Housing preservation strategy needed to invest in quality and sustainability of existing affordable housing stock – The strategy and investment model(s) should include the following elements:
- Deploys capital which invests in the quality, sustainability and long-term affordability of this aging housing stock. This will require dedicated funds and creative partnerships with private owners and non-profit development/management partners.
- Match services with the resident base -- fostering upward mobility within the community’s economy and housing market. Partnerships involving the public sector and varied advocate groups with corporate partners and educational institutions should be developed in order to provide services such as job/life skills education and household economics/financial advisory services and counseling.
Develop “branding” and promotions strategy for SWLRT lifestyle – What is TOD? And what kind of lifestyle will TOD housing and SWLRT provide? Promote market awareness of the benefits to TOD living in SW corridor.
Station area master planning -- Focus on stations with significant public land ownership and near-term development opportunities. This presents an opportunity for a “signature” development on SWLRT which demonstrates all desired “lifestyle” elements and provides a “full range” of housing choices. Success is critical in short-term developments, and sets the stage for future success in other station areas. To ensure success, the master planning process must engage a full range of stakeholders, both public and private. The Corridor Development Initiative (CDI) model is a best-practice and should be an integral component of future station area planning, as it provides a framework for collaboration and consensus building around quality planning.
Develop consensus and adopt housing policy goals – The partner communities should work together to build consensus around the concept of “full housing choice” and preservation and production goals.
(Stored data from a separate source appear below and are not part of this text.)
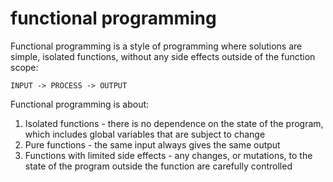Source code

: # functional programming

Functional programming is a style of programming where solutions are simple, isolated functions, without any side effects outside of the function scope: 

    INPUT -> PROCESS -> OUTPUT

Functional programming is about:

1. Isolated functions - there is no dependence on the state of the program, which includes global variables that are subject to change
2. Pure functions - the same input always gives the same output
3. Functions with limited side effects - any changes, or mutations, to the state of the program outside the function are carefully controlled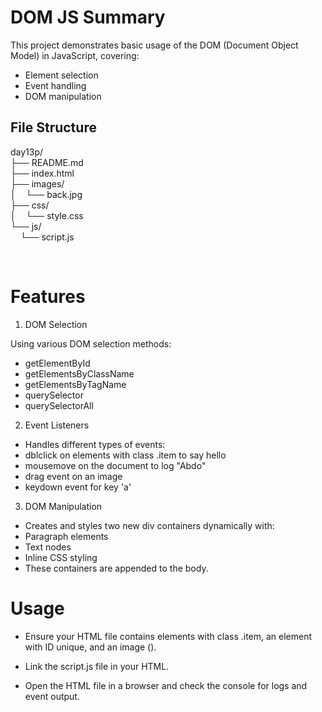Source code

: # DOM JS Summary
This project demonstrates basic usage of the DOM (Document Object Model) in JavaScript, covering:
- Element selection
- Event handling
- DOM manipulation

  
## File Structure

day13p/<br>
├── README.md<br>
├── index.html<br>
├── images/<br>
│&nbsp;&nbsp;&nbsp;&nbsp;└── back.jpg<br>
├── css/<br>
│&nbsp;&nbsp;&nbsp;&nbsp;└── style.css<br>
└── js/<br>
&nbsp;&nbsp;&nbsp;&nbsp;└── script.js

<br>

# Features

1. DOM Selection

Using various DOM selection methods:

- getElementById
- getElementsByClassName
- getElementsByTagName
- querySelector
- querySelectorAll

2. Event Listeners
- Handles different types of events:
- dblclick on elements with class .item to say hello
- mousemove on the document to log "Abdo"
- drag event on an image
- keydown event for key 'a'

3. DOM Manipulation
- Creates and styles two new div containers dynamically with:
- Paragraph elements
- Text nodes
- Inline CSS styling
- These containers are appended to the body.

# Usage
- Ensure your HTML file contains elements with class .item, an element with ID unique, and an image (<img>).

- Link the script.js file in your HTML.

- Open the HTML file in a browser and check the console for logs and event output.

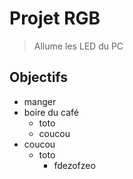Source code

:# Projet RGB

> Allume les LED du PC

## Objectifs
* manger
* boire du café
    * toto
    * coucou
* coucou
    * toto
        * fdezofzeo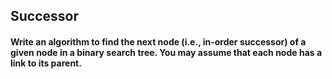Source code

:## Successor

#### Write an algorithm to find the next node (i.e., in-order successor) of a given node in a binary search tree. You may assume that each node has a link to its parent.

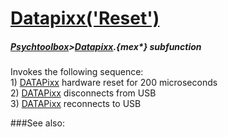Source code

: # [Datapixx('Reset')](Datapixx-Reset) 
##### [Psychtoolbox](Psychtoolbox)>[Datapixx](Datapixx).{mex*} subfunction


Invokes the following sequence:  
    1) [DATAPixx](DATAPixx) hardware reset for 200 microseconds  
    2) [DATAPixx](DATAPixx) disconnects from USB  
    3) [DATAPixx](DATAPixx) reconnects to USB  
  


###See also:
We suggest the creation of a coordinated SWLRT Housing Policy Overlay Zone, for the area within ½ mile of each LRT station. This area should be established for application of housing goals, policy and oversight. The structure and composition of which should be determined by the stakeholders, as buy-in from all corridor cities is key to success. We recommend that cities maintain development review/approval authority, utilizing their own “toolbox” and strategies which promote housing development and preservation which is consistent with the goals established within the SWLRT housing strategy.
Establish a $200m+ TOD Affordable Housing Fund -- Why? Existing tools/strategies are not enough to have impact at major scale. A dedicated funding source is needed to support construction of 1,300 new units at <60% of AMI and to preserve/improve 7,700 existing units affordable at <60% of AMI.
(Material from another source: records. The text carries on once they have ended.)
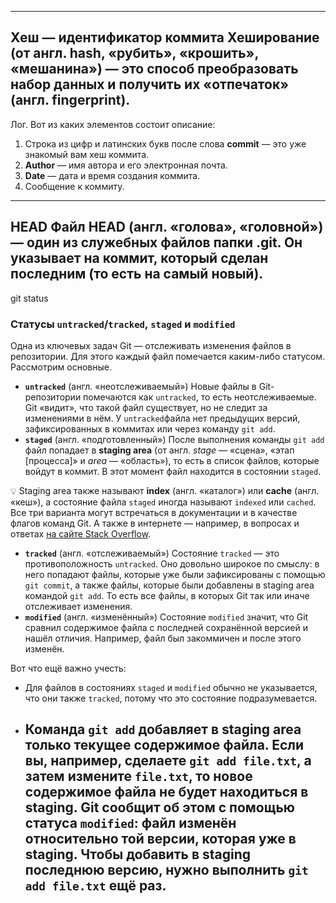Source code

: --------------
Хеш — идентификатор коммита
Хеширование (от англ. hash, «рубить», «крошить», «мешанина») — это способ преобразовать набор данных и получить 
их «отпечаток» (англ. fingerprint).
--------------
Лог.
Вот из каких элементов состоит описание:

1. Строка из цифр и латинских букв после слова **commit** — это уже знакомый вам хеш коммита.
2. **Author** — имя автора и его электронная почта.
3. **Date** — дата и время создания коммита.
4. Сообщение к коммиту.
---------------
HEAD
Файл HEAD (англ. «голова», «головной») — один из служебных файлов папки .git. Он указывает на коммит, 
который сделан последним (то есть на самый новый).
---------------
git status
### Статусы `untracked`/`tracked`, `staged` и `modified`

Одна из ключевых задач Git — отслеживать изменения файлов в репозитории. Для этого каждый файл помечается 
каким-либо статусом. Рассмотрим основные.

- **`untracked`** (англ. «неотслеживаемый»)
  Новые файлы в Git-репозитории помечаются как `untracked`, то есть неотслеживаемые. Git «видит», что такой 
  файл существует, но не следит за изменениями в нём. У `untracked`файла нет предыдущих версий, зафиксированных 
  в коммитах или через команду `git add`.
- **`staged`** (англ. «подготовленный»)
  После выполнения команды `git add` файл попадает в **staging area** (от англ. *stage* — «сцена», 
  «этап [процесса]» и *area* — «область»), то есть в список файлов, которые войдут в коммит. В этот момент 
  файл находится в состоянии `staged`.

💡 Staging area также называют **index** (англ. «каталог») или **cache** (англ. «кеш»), а состояние 
файла `staged` иногда называют `indexed` или `cached`. Все три варианта могут встречаться в документации 
и в качестве флагов команд Git. А также в интернете — например, в вопросах и 
ответах [на сайте Stack Overflow](https://stackoverflow.com/).

- **`tracked`** (англ. «отслеживаемый»)
  Состояние `tracked` — это противоположность `untracked`. Оно довольно широкое по смыслу: в него попадают 
  файлы, которые уже были зафиксированы с помощью `git commit`, а также файлы, которые были добавлены 
  в staging area командой `git add`. То есть все файлы, в которых Git так или иначе отслеживает изменения.
- **`modified`** (англ. «изменённый»)
  Состояние `modified` значит, что Git сравнил содержимое файла с последней сохранённой версией и нашёл 
  отличия. Например, файл был закоммичен и после этого изменён.

Вот что ещё важно учесть:

- Для файлов в состояниях `staged` и `modified` обычно не указывается, что они также `tracked`, потому 
  что это состояние подразумевается.
- Команда `git add` добавляет в staging area только текущее содержимое файла. Если вы, например, 
  сделаете `git add file.txt`, а затем измените `file.txt`, то новое содержимое файла не будет 
  находиться в staging. Git сообщит об этом с помощью статуса `modified`: файл изменён относительно 
  той версии, которая уже в staging. Чтобы добавить в staging последнюю версию, нужно 
  выполнить `git add file.txt` ещё раз.
  -------------------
- Independently financed pool of funds that provides a return to investors
- More risk tolerant than traditional financing
- Patient financing with longer term payback
- Local foundations & intermediaries
- Family funds and partnerships
- Corporate interests (e.g. major businesses in SW corridor)
- Traditional institutional investment sources (insurance companies, etc)
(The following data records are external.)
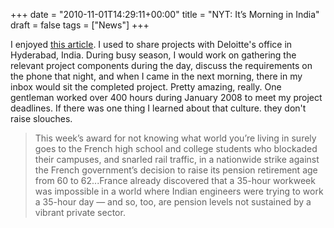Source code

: +++
date = "2010-11-01T14:29:11+00:00"
title = "NYT: It’s Morning in India"
draft = false
tags = ["News"]
+++

I enjoyed [this article](http://www.nytimes.com/2010/10/31/opinion/31friedman.html). I used to share projects with Deloitte's office in Hyderabad, India. During busy season, I would work on gathering the relevant project components during the day, discuss the requirements on the phone that night, and when I came in the next morning, there in my inbox would sit the completed project. Pretty amazing, really. One gentleman worked over 400 hours during January 2008 to meet my project deadlines. If there was one thing I learned about that culture. they don't raise slouches.

> This week’s award for not knowing what world you’re living in surely goes to the French high school and college students who blockaded their campuses, and snarled rail traffic, in a nationwide strike against the French government’s decision to raise its pension retirement age from 60 to 62...France already discovered that a 35-hour workweek was impossible in a world where Indian engineers were trying to work a 35-hour day — and so, too, are pension levels not sustained by a vibrant private sector.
While Marquette Advisors believes a program which provides a return to investors and generates cash flow for re-investment is the preferred structure, some type of public/private alignment might work under certain governing circumstances. While not a charge of this engagement, Marquette believes that some form of overarching authority driving the Fund would enhance achievement of housing policy and development/preservation goals.
A $200 million fund, properly designed and leveraged, should be able to provide key (and currently missing) capital to drive development and preservation which meets stated housing production and preservation goals.